What's not to Like? A provocative creative exercise explores social media and virtual personae by making the "Like" button into a weapon of digital destruction.

Geoffrey Lillemon

Usually, "Liking" something gives it broader exposure -- and thus a better chance of propagating in the digital realm. A new online art project called "Like to Death" is the opposite. It disappears bit by bit as people "Like" it.

"Social media is the fifth dimension that fabricates our online existence," reads a screen that appears when visitors enter the flickering black and white site for Like to Death. "Imagine a life without it, if you can't you have been possessed. Break the curse, like it to death."

A collaboration for Adidas Originals by digital artist Geoffrey Lillemon and Stooki, an independent U.K. jewelry and apparel label that's also an art collective, Like to Death presents an ominous-looking seated robed figure of death wearing four heads like rings on its fingers. The artists describe these symbols as "demons," toying, they say, with the idea "that everyone possesses a social-media demon" -- be it an unhealthy addiction to social networks or the traces of ourselves we leave online that we might later wish we could make disappear.

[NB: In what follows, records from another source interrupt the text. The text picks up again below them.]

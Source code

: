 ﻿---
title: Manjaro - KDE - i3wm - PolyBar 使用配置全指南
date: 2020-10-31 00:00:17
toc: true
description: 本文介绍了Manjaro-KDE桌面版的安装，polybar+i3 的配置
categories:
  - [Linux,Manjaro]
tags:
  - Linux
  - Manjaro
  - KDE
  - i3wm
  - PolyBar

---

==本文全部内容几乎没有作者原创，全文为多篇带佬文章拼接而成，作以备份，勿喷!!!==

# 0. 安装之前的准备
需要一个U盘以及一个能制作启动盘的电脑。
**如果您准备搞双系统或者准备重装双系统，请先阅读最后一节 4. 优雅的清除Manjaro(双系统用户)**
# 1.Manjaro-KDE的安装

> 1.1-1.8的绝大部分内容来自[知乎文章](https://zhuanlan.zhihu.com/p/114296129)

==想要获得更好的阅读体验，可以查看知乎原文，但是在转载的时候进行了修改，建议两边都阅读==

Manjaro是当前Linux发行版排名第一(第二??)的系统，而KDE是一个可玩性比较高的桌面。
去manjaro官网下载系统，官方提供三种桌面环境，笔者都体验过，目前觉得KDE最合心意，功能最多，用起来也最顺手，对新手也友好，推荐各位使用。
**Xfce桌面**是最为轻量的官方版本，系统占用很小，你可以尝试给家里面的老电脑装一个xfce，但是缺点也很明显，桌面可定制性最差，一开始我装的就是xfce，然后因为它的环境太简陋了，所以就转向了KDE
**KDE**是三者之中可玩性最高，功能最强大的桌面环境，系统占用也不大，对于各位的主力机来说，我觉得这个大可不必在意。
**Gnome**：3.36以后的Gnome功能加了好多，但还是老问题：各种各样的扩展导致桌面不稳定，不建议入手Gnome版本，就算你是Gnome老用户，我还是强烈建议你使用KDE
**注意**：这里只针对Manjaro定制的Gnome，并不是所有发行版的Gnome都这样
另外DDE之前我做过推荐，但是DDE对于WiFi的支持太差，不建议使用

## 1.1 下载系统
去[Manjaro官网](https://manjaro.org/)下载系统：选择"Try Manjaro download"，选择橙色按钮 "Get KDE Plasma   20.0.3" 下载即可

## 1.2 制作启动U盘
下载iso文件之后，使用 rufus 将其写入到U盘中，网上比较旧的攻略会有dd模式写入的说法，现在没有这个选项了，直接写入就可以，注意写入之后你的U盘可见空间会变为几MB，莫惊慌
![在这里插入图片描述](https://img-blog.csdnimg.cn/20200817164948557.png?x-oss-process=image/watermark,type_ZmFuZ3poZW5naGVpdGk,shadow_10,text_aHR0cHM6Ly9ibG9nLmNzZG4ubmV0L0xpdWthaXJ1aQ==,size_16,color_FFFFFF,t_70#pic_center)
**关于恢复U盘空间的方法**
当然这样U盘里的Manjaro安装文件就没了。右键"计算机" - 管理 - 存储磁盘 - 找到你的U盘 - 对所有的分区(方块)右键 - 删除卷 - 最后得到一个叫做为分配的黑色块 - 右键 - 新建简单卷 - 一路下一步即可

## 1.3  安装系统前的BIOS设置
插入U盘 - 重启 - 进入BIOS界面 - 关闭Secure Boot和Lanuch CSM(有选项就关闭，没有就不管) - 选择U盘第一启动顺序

Unlike those unflattering digital trails that promise to taunt us for perpetuity, Like to Death appears to be mortal. The more people Like the page, the more the rotating portrait of death gets engulfed in flames and particles. Refreshing the page shows Death disintegrating as the Liking increases. (As of this writing, more than 900 people had contributed to Death's demise.)

Much has been said about the supposed adverse affects of social media -- studies propose it can lead to depression, jealousy, and other less-than-likeable emotions. Like to Death, it could be inferred, suggests that social media, for all its benefits, might just be killing off parts of us.